Светлый фон

С почтительной благодарностью вспоминал он своего учителя Куинджи – одного из виднейших передвижников, которого настойчиво приглашали в «Мир искусства», и сам он колебался, не вступить ли в эту группу, возникшую для борьбы и на смену передвижничеству. «Да ведь и у меня этот неистовый Дягилев силком отобрал незаконченную картину „Город строят“ и, сколько я ни убеждал, упрямо отвечал: „Ни одного мазка больше. Долой академизм!“ И картина произвела фурор».

Когда мы ближе познакомились, он все чаще стал заговаривать о таинственных силах, неосновательно отвергаемых цивилизацией, о достижениях древних культур, бесследно исчезнувших, о телепатии, случаи которой, как нарочно, обнаружились и в наших отношениях, и, наконец, признался в своей привязанности к теософии и заявил, что, если бы не дети, они с женой охотно переехали бы в Индию, в теософскую общину. Я не очень этому поверил, а оказалось, что он действительно направился в Индию, побывал и в Тибете и взял с собой и сыновей, тогда прелестных, многообещающих мальчиков, преклонявшихся перед отцом.

Его художественное творчество, необычайно плодовитое, явственно отражало теософскую устремленность. Таинственные зовы, беспокойное томление, безответное моление о чуде и дерзостное утверждение чуда звучат и веят с бесчисленных полотен. Ему не годятся масляные краски, прельщающие прозрачностью и блеском, а потому он вернулся к средневековой темпере, придающей строгость и суровость вызывающим загадкам. Ему и «натура» не нужна была, между отвлеченностью и реальностью для него не существовало грани. Я понимал, что не мог бы так поддаться впечатлению рериховского творчества, если бы смотрел на его картины в нормальной обстановке, поглощенный своим делом, прикованный к минутным благам жизни привычкой и средой. Но ведь это не значит, что самих загадок не было, а лишь то, что, не случись катастрофы, выбросившей из колеи и лишившей всего, что обольщало, я продолжал бы «пить из чаши бытия с закрытыми глазами».

Мы начали совместные прогулки в середине января, при 25 градусах мороза, среди зимней чуткой тишины, нарушаемой лишь унылым похоронным церковным звоном, все учащавшимся по мере увеличения числа раненых в больнице, и мерили версты во всех направлениях, захаживали в подгородный монастырь, где приветливо встречали и сердечно беседовали симпатичные монахи.
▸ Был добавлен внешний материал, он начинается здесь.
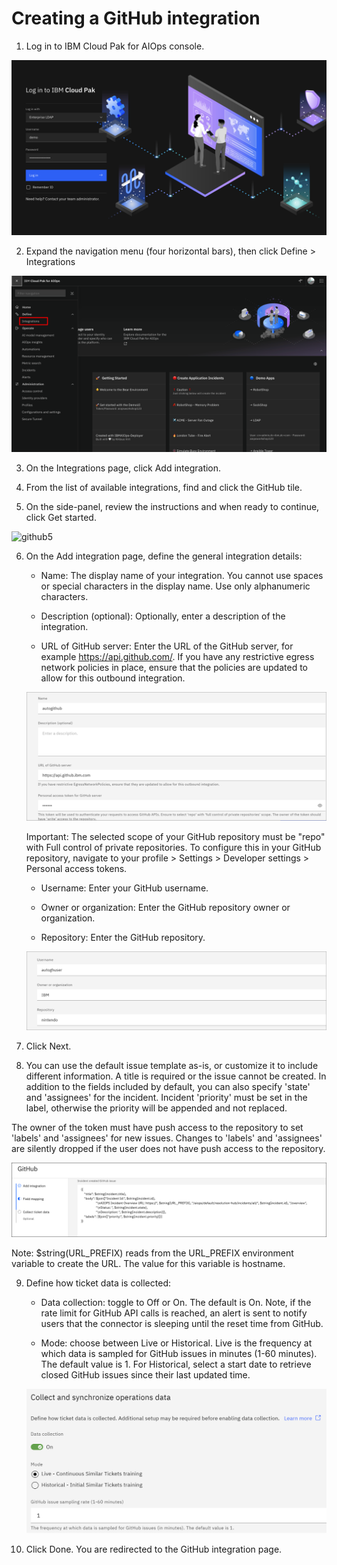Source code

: # Creating a GitHub integration

1. Log in to IBM Cloud Pak for AIOps console.

![github1](images/login.png)

2. Expand the navigation menu (four horizontal bars), then click Define > Integrations

![github2](images/home.png)

3. On the Integrations page, click Add integration.

4. From the list of available integrations, find and click the GitHub tile.

5. On the side-panel, review the instructions and when ready to continue, click Get started.

![github5](images/addreview.png)

6. On the Add integration page, define the general integration details:

    - Name: The display name of your integration. You cannot use spaces or special characters in the display name. Use only alphanumeric characters.

    - Description (optional): Optionally, enter a description of the integration.

    - URL of GitHub server: Enter the URL of the GitHub server, for example https://api.github.com/. If you have any restrictive egress network policies in place, ensure that the policies are updated to allow for this outbound integration.

    ![github6](images/addgithub.png)

    Important: The selected scope of your GitHub repository must be "repo" with Full control of private repositories. To configure this in your GitHub repository, navigate to your profile > Settings > Developer settings > Personal access tokens.

    - Username: Enter your GitHub username.

    - Owner or organization: Enter the GitHub repository owner or organization.

    - Repository: Enter the GitHub repository.

    ![github7](images/addgithub2.png)


7. Click Next.

8. You can use the default issue template as-is, or customize it to include different information. A title is required or the issue cannot be created. In addition to the fields included by default, you can also specify 'state' and 'assignees' for the incident. Incident 'priority' must be set in the label, otherwise the priority will be appended and not replaced.

The owner of the token must have push access to the repository to set 'labels' and 'assignees' for new issues. Changes to 'labels' and 'assignees' are silently dropped if the user does not have push access to the repository.

![github8](images/addgithub3.png)

Note: $string(URL_PREFIX) reads from the URL_PREFIX environment variable to create the URL. The value for this variable is hostname.

9. Define how ticket data is collected:

    - Data collection: toggle to Off or On. The default is On. Note, if the rate limit for GitHub API calls is reached, an alert is sent to notify users that the connector is sleeping until the reset time from GitHub.

    - Mode: choose between Live or Historical. Live is the frequency at which data is sampled for GitHub issues in minutes (1-60 minutes). The default value is 1. For Historical, select a start date to retrieve closed GitHub issues since their last updated time.

    ![github9](images/addgithub4.png)

10. Click Done. You are redirected to the GitHub integration page.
Как-то незаметно подкралась весна и сразу бурно вступила в свои права, нас вдруг поразил странный задорно-веселый шум, все кругом торопливо заговорило, неистово защебетали воробьи, зажурчали ручейки, отовсюду капало, таял и млел тяжелый снежный покров, и в душе бурлила светлая тревога, заставлявшая ускорять шаги навстречу чему-то неизведанно радостному – только бы не упустить его. Закоснелый горожанин, я впервые переживал весну на лоне природы, но, что было мне непонятно, и Рерих никогда не видел ее вне каменных стен.